Data to use Start Marker

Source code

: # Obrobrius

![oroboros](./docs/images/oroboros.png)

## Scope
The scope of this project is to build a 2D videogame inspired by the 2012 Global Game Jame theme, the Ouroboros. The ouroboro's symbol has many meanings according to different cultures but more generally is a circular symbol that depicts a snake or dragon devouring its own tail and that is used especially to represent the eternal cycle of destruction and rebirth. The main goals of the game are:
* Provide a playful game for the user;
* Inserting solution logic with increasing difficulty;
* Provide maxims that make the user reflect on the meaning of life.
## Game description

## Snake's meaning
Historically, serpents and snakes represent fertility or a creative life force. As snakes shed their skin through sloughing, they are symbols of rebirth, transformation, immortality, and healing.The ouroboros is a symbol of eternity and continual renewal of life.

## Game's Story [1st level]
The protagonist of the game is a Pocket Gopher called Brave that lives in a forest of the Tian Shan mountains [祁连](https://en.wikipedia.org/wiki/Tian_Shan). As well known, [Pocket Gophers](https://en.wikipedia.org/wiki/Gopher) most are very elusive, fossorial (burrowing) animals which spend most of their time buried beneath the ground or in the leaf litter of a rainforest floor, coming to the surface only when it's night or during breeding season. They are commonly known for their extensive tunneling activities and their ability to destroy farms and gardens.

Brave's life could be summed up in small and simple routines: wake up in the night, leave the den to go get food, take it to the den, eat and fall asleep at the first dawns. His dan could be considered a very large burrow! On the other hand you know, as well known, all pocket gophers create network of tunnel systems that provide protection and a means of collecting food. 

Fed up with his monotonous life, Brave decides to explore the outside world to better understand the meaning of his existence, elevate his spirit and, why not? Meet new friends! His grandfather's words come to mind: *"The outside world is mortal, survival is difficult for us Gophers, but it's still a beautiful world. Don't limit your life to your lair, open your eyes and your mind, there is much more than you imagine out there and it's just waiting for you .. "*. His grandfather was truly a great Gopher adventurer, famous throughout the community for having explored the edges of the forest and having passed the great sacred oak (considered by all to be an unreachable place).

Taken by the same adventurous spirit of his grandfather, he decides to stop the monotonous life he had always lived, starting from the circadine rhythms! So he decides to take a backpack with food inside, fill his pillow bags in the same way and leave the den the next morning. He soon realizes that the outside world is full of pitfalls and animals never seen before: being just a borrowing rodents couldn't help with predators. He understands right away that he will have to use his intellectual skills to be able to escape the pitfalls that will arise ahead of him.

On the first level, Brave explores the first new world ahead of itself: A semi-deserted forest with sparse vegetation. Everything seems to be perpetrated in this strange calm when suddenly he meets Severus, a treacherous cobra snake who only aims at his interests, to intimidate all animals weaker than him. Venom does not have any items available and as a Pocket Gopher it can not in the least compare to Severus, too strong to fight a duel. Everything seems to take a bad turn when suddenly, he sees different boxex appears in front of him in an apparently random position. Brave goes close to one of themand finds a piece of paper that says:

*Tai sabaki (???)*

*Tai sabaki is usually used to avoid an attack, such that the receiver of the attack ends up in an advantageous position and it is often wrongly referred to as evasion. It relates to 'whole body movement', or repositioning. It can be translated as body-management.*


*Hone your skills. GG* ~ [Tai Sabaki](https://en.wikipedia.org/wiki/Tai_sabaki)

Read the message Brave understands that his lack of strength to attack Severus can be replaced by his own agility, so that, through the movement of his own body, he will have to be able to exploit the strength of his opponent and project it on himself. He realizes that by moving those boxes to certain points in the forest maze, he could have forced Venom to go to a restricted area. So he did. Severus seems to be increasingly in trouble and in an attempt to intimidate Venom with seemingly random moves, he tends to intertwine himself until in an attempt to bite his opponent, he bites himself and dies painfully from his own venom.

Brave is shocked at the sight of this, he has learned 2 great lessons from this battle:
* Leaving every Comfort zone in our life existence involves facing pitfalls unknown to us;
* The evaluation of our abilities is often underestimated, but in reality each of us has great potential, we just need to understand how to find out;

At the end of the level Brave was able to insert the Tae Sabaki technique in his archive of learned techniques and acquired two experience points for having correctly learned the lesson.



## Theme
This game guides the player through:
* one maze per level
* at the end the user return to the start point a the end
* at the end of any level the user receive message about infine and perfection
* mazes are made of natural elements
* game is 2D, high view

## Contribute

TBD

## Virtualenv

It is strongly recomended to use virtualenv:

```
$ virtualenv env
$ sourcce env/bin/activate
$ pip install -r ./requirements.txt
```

Data to use End Marker

### Required action
Could you copy each line above word for word?

### Worked solution
Source code

: # Obrobrius

![oroboros](./docs/images/oroboros.png)

## Scope
The scope of this project is to build a 2D videogame inspired by the 2012 Global Game Jame theme, the Ouroboros. The ouroboro's symbol has many meanings according to different cultures but more generally is a circular symbol that depicts a snake or dragon devouring its own tail and that is used especially to represent the eternal cycle of destruction and rebirth. The main goals of the game are:
* Provide a playful game for the user;
* Inserting solution logic with increasing difficulty;
* Provide maxims that make the user reflect on the meaning of life.
## Game description

## Snake's meaning
Historically, serpents and snakes represent fertility or a creative life force. As snakes shed their skin through sloughing, they are symbols of rebirth, transformation, immortality, and healing.The ouroboros is a symbol of eternity and continual renewal of life.

## Game's Story [1st level]
The protagonist of the game is a Pocket Gopher called Brave that lives in a forest of the Tian Shan mountains [祁连](https://en.wikipedia.org/wiki/Tian_Shan). As well known, [Pocket Gophers](https://en.wikipedia.org/wiki/Gopher) most are very elusive, fossorial (burrowing) animals which spend most of their time buried beneath the ground or in the leaf litter of a rainforest floor, coming to the surface only when it's night or during breeding season. They are commonly known for their extensive tunneling activities and their ability to destroy farms and gardens.

Brave's life could be summed up in small and simple routines: wake up in the night, leave the den to go get food, take it to the den, eat and fall asleep at the first dawns. His dan could be considered a very large burrow! On the other hand you know, as well known, all pocket gophers create network of tunnel systems that provide protection and a means of collecting food. 

Fed up with his monotonous life, Brave decides to explore the outside world to better understand the meaning of his existence, elevate his spirit and, why not? Meet new friends! His grandfather's words come to mind: *"The outside world is mortal, survival is difficult for us Gophers, but it's still a beautiful world. Don't limit your life to your lair, open your eyes and your mind, there is much more than you imagine out there and it's just waiting for you .. "*. His grandfather was truly a great Gopher adventurer, famous throughout the community for having explored the edges of the forest and having passed the great sacred oak (considered by all to be an unreachable place).

Taken by the same adventurous spirit of his grandfather, he decides to stop the monotonous life he had always lived, starting from the circadine rhythms! So he decides to take a backpack with food inside, fill his pillow bags in the same way and leave the den the next morning. He soon realizes that the outside world is full of pitfalls and animals never seen before: being just a borrowing rodents couldn't help with predators. He understands right away that he will have to use his intellectual skills to be able to escape the pitfalls that will arise ahead of him.

On the first level, Brave explores the first new world ahead of itself: A semi-deserted forest with sparse vegetation. Everything seems to be perpetrated in this strange calm when suddenly he meets Severus, a treacherous cobra snake who only aims at his interests, to intimidate all animals weaker than him. Venom does not have any items available and as a Pocket Gopher it can not in the least compare to Severus, too strong to fight a duel. Everything seems to take a bad turn when suddenly, he sees different boxex appears in front of him in an apparently random position. Brave goes close to one of themand finds a piece of paper that says:

*Tai sabaki (???)*

*Tai sabaki is usually used to avoid an attack, such that the receiver of the attack ends up in an advantageous position and it is often wrongly referred to as evasion. It relates to 'whole body movement', or repositioning. It can be translated as body-management.*


*Hone your skills. GG* ~ [Tai Sabaki](https://en.wikipedia.org/wiki/Tai_sabaki)

Read the message Brave understands that his lack of strength to attack Severus can be replaced by his own agility, so that, through the movement of his own body, he will have to be able to exploit the strength of his opponent and project it on himself. He realizes that by moving those boxes to certain points in the forest maze, he could have forced Venom to go to a restricted area. So he did. Severus seems to be increasingly in trouble and in an attempt to intimidate Venom with seemingly random moves, he tends to intertwine himself until in an attempt to bite his opponent, he bites himself and dies painfully from his own venom.

Brave is shocked at the sight of this, he has learned 2 great lessons from this battle:
* Leaving every Comfort zone in our life existence involves facing pitfalls unknown to us;
* The evaluation of our abilities is often underestimated, but in reality each of us has great potential, we just need to understand how to find out;

At the end of the level Brave was able to insert the Tae Sabaki technique in his archive of learned techniques and acquired two experience points for having correctly learned the lesson.



## Theme
This game guides the player through:
* one maze per level
* at the end the user return to the start point a the end
* at the end of any level the user receive message about infine and perfection
* mazes are made of natural elements
* game is 2D, high view

## Contribute

TBD

## Virtualenv

It is strongly recomended to use virtualenv:

```
$ virtualenv env
$ sourcce env/bin/activate
$ pip install -r ./requirements.txt
```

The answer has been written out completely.